- [What to produce]: What is needed here is every line of the records that includes "Clone".

- [Supplied records]:
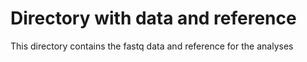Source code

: # Directory with data and reference
This directory contains the fastq data and reference for the analyses
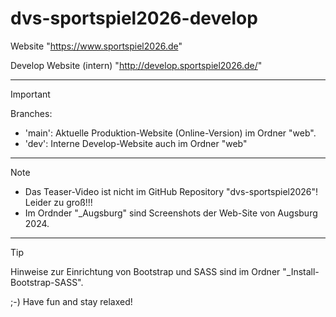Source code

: # dvs-sportspiel2026-develop

Website "https://www.sportspiel2026.de"

Develop Website (intern) "http://develop.sportspiel2026.de/"

---------------------------------------------------------------------
> [!IMPORTANT]
> Branches:
> - 'main': Aktuelle Produktion-Website (Online-Version) im Ordner "web".
> - 'dev': Interne Develop-Website auch im Ordner "web"
---------------------------------------------------------------------
> [!NOTE]
> - Das Teaser-Video ist nicht im GitHub Repository "dvs-sportspiel2026"!
>   Leider zu groß!!!
> - Im Ordnder "_Augsburg" sind Screenshots der Web-Site von Augsburg 2024.
---------------------------------------------------------------------
> [!TIP]
> Hinweise zur Einrichtung von Bootstrap und SASS sind im Ordner "_Install-Bootstrap-SASS".


;-) Have fun and stay relaxed!
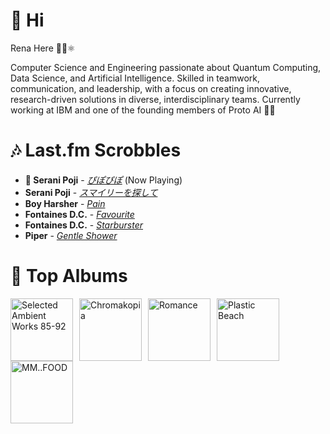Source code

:# 👋 Hi

Rena Here 👩‍💻⚛️

Computer Science and Engineering passionate about Quantum Computing, Data Science, and Artificial Intelligence. Skilled in teamwork, communication, and leadership, with a focus on creating innovative, research-driven solutions in diverse, interdisciplinary teams.
Currently working at IBM and one of the founding members of Proto AI 🤖💪

# 🎶 Last.fm Scrobbles

- **🎵 Serani Poji** - *[ぴぽぴぽ](https://www.last.fm/music/Serani+Poji/_/%E3%81%B4%E3%81%BD%E3%81%B4%E3%81%BD)* (Now Playing)
- **Serani Poji** - *[スマイリーを探して](https://www.last.fm/music/Serani+Poji/_/%E3%82%B9%E3%83%9E%E3%82%A4%E3%83%AA%E3%83%BC%E3%82%92%E6%8E%A2%E3%81%97%E3%81%A6)*
- **Boy Harsher** - *[Pain](https://www.last.fm/music/Boy+Harsher/_/Pain)*
- **Fontaines D.C.** - *[Favourite](https://www.last.fm/music/Fontaines+D.C./_/Favourite)*
- **Fontaines D.C.** - *[Starburster](https://www.last.fm/music/Fontaines+D.C./_/Starburster)*
- **Piper** - *[Gentle Shower](https://www.last.fm/music/Piper/_/Gentle+Shower)*

# 📀 Top Albums

<a href='https://www.last.fm/music/Aphex+Twin/Selected+Ambient+Works+85-92'><img src='https://lastfm.freetls.fastly.net/i/u/300x300/6f199a67803148cfb2cf2238b8fda0fb.jpg' alt='Selected Ambient Works 85-92' title='Aphex Twin - Selected Ambient Works 85-92' width='100' style='margin-right: 10px;'></a><a href='https://www.last.fm/music/Tyler,+the+Creator/Chromakopia'><img src='https://lastfm.freetls.fastly.net/i/u/300x300/8c0b389bb4cbf522bc5a2b58e15b6620.jpg' alt='Chromakopia' title='Tyler, the Creator - Chromakopia' width='100' style='margin-right: 10px;'></a><a href='https://www.last.fm/music/Fontaines+D.C./Romance'><img src='https://lastfm.freetls.fastly.net/i/u/300x300/4f4ae1fdc6b81d93c41c0054d596ccf0.png' alt='Romance' title='Fontaines D.C. - Romance' width='100' style='margin-right: 10px;'></a><a href='https://www.last.fm/music/Gorillaz/Plastic+Beach'><img src='https://lastfm.freetls.fastly.net/i/u/300x300/ce6e2af584a5480b85b79371b219a92e.png' alt='Plastic Beach' title='Gorillaz - Plastic Beach' width='100' style='margin-right: 10px;'></a><a href='https://www.last.fm/music/MF+DOOM/MM..FOOD'><img src='https://lastfm.freetls.fastly.net/i/u/300x300/7d1a24c15c32327454fb83f6177c0b76.png' alt='MM..FOOD' title='MF DOOM - MM..FOOD' width='100' style='margin-right: 10px;'></a>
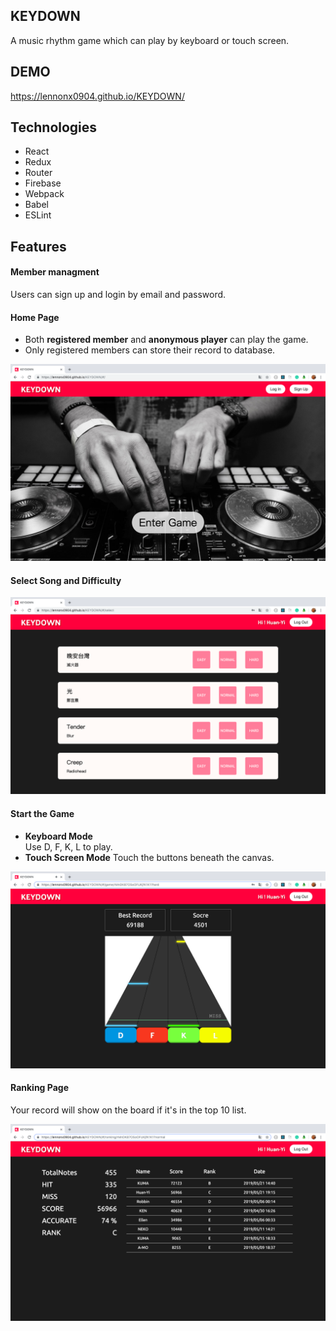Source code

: 
## KEYDOWN
A music rhythm game which can play by keyboard or touch screen.

## DEMO
https://lennonx0904.github.io/KEYDOWN/


## Technologies
- React
- Redux
- Router
- Firebase
- Webpack
- Babel
- ESLint

## Features

#### Member managment
Users can sign up and login by email and password.

#### Home Page
- Both **registered member** and **anonymous player** can play the game.
- Only registered members can store their record to database.

![image](https://github.com/lennonx0904/KEYDOWN/blob/master/screenShot/homePage.png?raw=true)



#### Select Song and Difficulty

![image](https://github.com/lennonx0904/KEYDOWN/blob/master/screenShot/selectPage.png?raw=true)


#### Start the Game

- **Keyboard Mode**  
Use D, F, K, L to play.
- **Touch Screen Mode** 
Touch the buttons beneath the canvas.

![image](https://github.com/lennonx0904/KEYDOWN/blob/master/screenShot/gamePage.png?raw=true)


#### Ranking Page

Your record will show on the board if it's in the top 10 list.

![image](https://github.com/lennonx0904/KEYDOWN/blob/master/screenShot/rankingPage.png?raw=true)

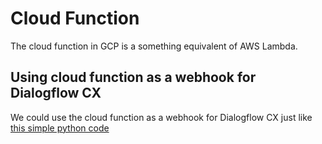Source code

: # Cloud Function

The cloud function in GCP is a something equivalent of AWS Lambda.

## Using cloud function as a webhook for Dialogflow CX

We could use the cloud function as a webhook for Dialogflow CX just like [this simple python code](./gcp_cloud_function_for_webhook/weather_webhook.py)
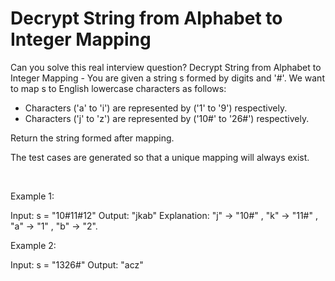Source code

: # Decrypt String from Alphabet to Integer Mapping

Can you solve this real interview question? Decrypt String from Alphabet to Integer Mapping - You are given a string s formed by digits and '#'. We want to map s to English lowercase characters as follows:

 * Characters ('a' to 'i') are represented by ('1' to '9') respectively.
 * Characters ('j' to 'z') are represented by ('10#' to '26#') respectively.

Return the string formed after mapping.

The test cases are generated so that a unique mapping will always exist.

 

Example 1:


Input: s = "10#11#12"
Output: "jkab"
Explanation: "j" -> "10#" , "k" -> "11#" , "a" -> "1" , "b" -> "2".


Example 2:


Input: s = "1326#"
Output: "acz"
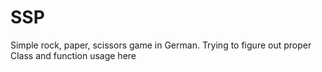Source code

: # SSP


Simple rock, paper, scissors game in German. Trying to figure out proper Class and function usage here

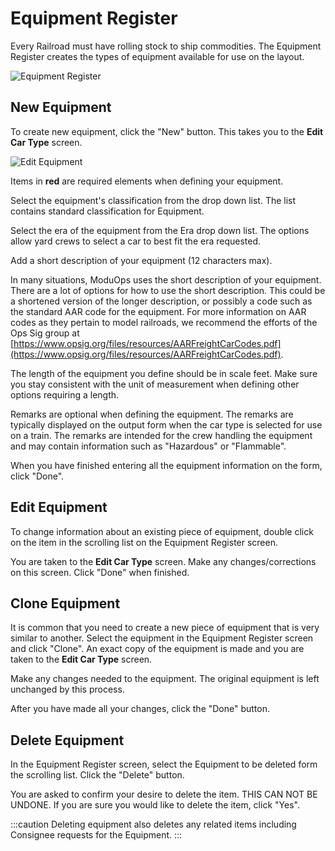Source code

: # Equipment Register

Every Railroad must have rolling stock to ship commodities. The Equipment Register creates the types of equipment available for use on the layout.

![Equipment Register](/img/equipment-register.svg)

## New Equipment

To create new equipment, click the &quot;New&quot; button. This takes you to the **Edit Car Type** screen.

![Edit Equipment](/img/edit-equipment.svg)

Items in **red** are required elements when defining your equipment.

Select the equipment's classification from the drop down list. The list contains standard classification for Equipment.

Select the era of the equipment from the Era drop down list. The options allow yard crews to select a car to best fit the era requested.

Add a short description of your equipment (12 characters max).

In many situations, ModuOps uses the short description of your equipment. There are a lot of options for how to use the short description. This could be a shortened version of the longer description, or possibly a code such as the standard AAR code for the equipment. For more information on AAR codes as they pertain to model railroads, we recommend the efforts of the Ops Sig group at [https://www.opsig.org/files/resources/AARFreightCarCodes.pdf](https://www.opsig.org/files/resources/AARFreightCarCodes.pdf).

The length of the equipment you define should be in scale feet. Make sure you stay consistent with the unit of measurement when defining other options requiring a length.

Remarks are optional when defining the equipment. The remarks are typically displayed on the output form when the car type is selected for use on a train. The remarks are intended for the crew handling the equipment and may contain information such as &quot;Hazardous&quot; or &quot;Flammable&quot;.

When you have finished entering all the equipment information on the form, click &quot;Done&quot;.

## Edit Equipment

To change information about an existing piece of equipment, double click on the item in the scrolling list on the Equipment Register screen.

You are taken to the **Edit Car Type** screen. Make any changes/corrections on this screen. Click &quot;Done&quot; when finished.

## Clone Equipment

It is common that you need to create a new piece of equipment that is very similar to another. Select the equipment in the Equipment Register screen and click &quot;Clone&quot;. An exact copy of the equipment is made and you are taken to the **Edit Car Type** screen.

Make any changes needed to the equipment. The original equipment is left unchanged by this process.

After you have made all your changes, click the &quot;Done&quot; button.

## Delete Equipment

In the Equipment Register screen, select the Equipment to be deleted form the scrolling list. Click the &quot;Delete&quot; button.

You are asked to confirm your desire to delete the item. THIS CAN NOT BE UNDONE. If you are sure you would like to delete the item, click &quot;Yes&quot;.

:::caution
Deleting equipment also deletes any related items including Consignee requests for the Equipment.
:::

- [Solution for this task]:
## Clone Equipment
It is common that you need to create a new piece of equipment that is very similar to another. Select the equipment in the Equipment Register screen and click &quot;Clone&quot;. An exact copy of the equipment is made and you are taken to the **Edit Car Type** screen.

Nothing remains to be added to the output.